A summary appraisal report includes extensive research on the horse’s background, bloodlines, riding discipline, show record and offspring records. A comparable analysis is used to determine the fair market value. Frequently used for loans, bankruptcies, divorces, tax donations and audits, estate planning and settlements, buying or selling and many other types of business and legal uses. Usually done on a Sales Comparison Basis, similar to real estate. Most commonly used appraisal.

Restricted Use Appraisal

Typically a brief, 1–4 page report. Used to establish estimated value based on the appraiser’s knowledge of, and/or experience with, the subject property without conducting research to develop supporting facts. Most commonly used for determining if a more in-depth appraisal is needed or for obtaining an insurance binder.

Hypothetical Appraisal

Used to determine value when a horse is deceased or stolen, or it could also be used to determine the potential value. The use of a hypothetical condition is disclosed in the report making the user aware of the condition upon which the appraisal value is based.

Retrospective Appraisal

Involves researching past markets to determine the value of the horse at some specific time in the past.
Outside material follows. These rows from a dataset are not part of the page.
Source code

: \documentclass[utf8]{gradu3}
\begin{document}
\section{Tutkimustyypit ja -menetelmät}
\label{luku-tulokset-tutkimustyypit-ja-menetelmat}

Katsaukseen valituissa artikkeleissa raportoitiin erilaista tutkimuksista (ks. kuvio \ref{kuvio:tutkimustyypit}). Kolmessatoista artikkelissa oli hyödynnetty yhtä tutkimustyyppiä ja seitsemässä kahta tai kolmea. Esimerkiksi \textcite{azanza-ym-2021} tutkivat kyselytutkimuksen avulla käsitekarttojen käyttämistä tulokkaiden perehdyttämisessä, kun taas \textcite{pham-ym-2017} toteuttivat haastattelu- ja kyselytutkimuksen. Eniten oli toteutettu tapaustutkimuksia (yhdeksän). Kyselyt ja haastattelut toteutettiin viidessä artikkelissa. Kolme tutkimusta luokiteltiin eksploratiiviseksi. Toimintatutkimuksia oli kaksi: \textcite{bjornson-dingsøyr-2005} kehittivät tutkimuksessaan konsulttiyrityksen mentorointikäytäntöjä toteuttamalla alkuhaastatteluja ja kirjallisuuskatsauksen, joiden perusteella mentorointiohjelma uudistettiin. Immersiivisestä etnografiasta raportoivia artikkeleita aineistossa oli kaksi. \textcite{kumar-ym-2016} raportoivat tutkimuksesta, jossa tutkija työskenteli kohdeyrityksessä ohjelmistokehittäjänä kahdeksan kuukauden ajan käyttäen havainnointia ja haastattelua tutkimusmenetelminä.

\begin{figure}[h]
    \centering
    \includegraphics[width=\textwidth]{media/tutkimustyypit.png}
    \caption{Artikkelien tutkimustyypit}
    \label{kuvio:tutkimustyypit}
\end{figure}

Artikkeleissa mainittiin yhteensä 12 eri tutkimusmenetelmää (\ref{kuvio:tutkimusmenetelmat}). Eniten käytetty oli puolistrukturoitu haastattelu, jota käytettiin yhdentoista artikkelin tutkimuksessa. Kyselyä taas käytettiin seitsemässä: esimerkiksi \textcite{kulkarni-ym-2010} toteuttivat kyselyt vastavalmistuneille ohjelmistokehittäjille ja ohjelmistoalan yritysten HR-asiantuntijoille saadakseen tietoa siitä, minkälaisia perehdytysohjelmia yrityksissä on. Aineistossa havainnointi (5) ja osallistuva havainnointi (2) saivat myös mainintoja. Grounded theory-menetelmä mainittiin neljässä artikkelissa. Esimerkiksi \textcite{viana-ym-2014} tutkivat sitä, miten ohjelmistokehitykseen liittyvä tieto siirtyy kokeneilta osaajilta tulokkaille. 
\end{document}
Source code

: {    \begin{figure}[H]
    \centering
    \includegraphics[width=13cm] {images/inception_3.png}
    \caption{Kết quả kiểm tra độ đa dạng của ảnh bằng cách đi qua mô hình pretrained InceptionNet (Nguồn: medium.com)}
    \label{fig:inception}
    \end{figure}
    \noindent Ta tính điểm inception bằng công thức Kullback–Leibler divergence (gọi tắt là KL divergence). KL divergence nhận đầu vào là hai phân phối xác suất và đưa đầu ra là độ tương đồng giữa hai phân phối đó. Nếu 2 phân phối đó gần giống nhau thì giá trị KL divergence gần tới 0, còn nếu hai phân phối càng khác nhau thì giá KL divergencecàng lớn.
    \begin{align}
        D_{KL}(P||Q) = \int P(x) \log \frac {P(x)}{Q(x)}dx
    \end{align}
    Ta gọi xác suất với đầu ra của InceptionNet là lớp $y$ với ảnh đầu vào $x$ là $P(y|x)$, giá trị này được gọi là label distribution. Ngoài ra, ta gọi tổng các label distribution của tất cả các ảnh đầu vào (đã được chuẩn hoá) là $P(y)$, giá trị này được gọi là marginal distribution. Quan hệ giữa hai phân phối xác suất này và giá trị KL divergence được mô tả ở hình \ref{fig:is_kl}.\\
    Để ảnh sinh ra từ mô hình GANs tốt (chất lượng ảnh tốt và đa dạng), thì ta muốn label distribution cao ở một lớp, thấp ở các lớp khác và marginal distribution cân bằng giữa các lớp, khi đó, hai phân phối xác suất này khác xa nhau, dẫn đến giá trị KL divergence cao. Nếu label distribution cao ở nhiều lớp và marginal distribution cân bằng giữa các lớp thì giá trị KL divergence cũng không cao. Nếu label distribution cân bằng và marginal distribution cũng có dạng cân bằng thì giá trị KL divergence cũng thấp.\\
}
This report may be either a Summary Appraisal or a Self-Contained Appraisal.

Self-Contained Appraisal

Includes extensive research on the horse’s background, bloodlines, etc. It identifies and defines the marketplace in which comparable properties were found and explains why that particular market was used. It also describes the condition of the marketplace (whether it was stable, rising, falling, etc.). This type of appraisal report would normally be used in a case that could go to court where high stakes are involved. This report is the most complete and complex, but the least frequently used.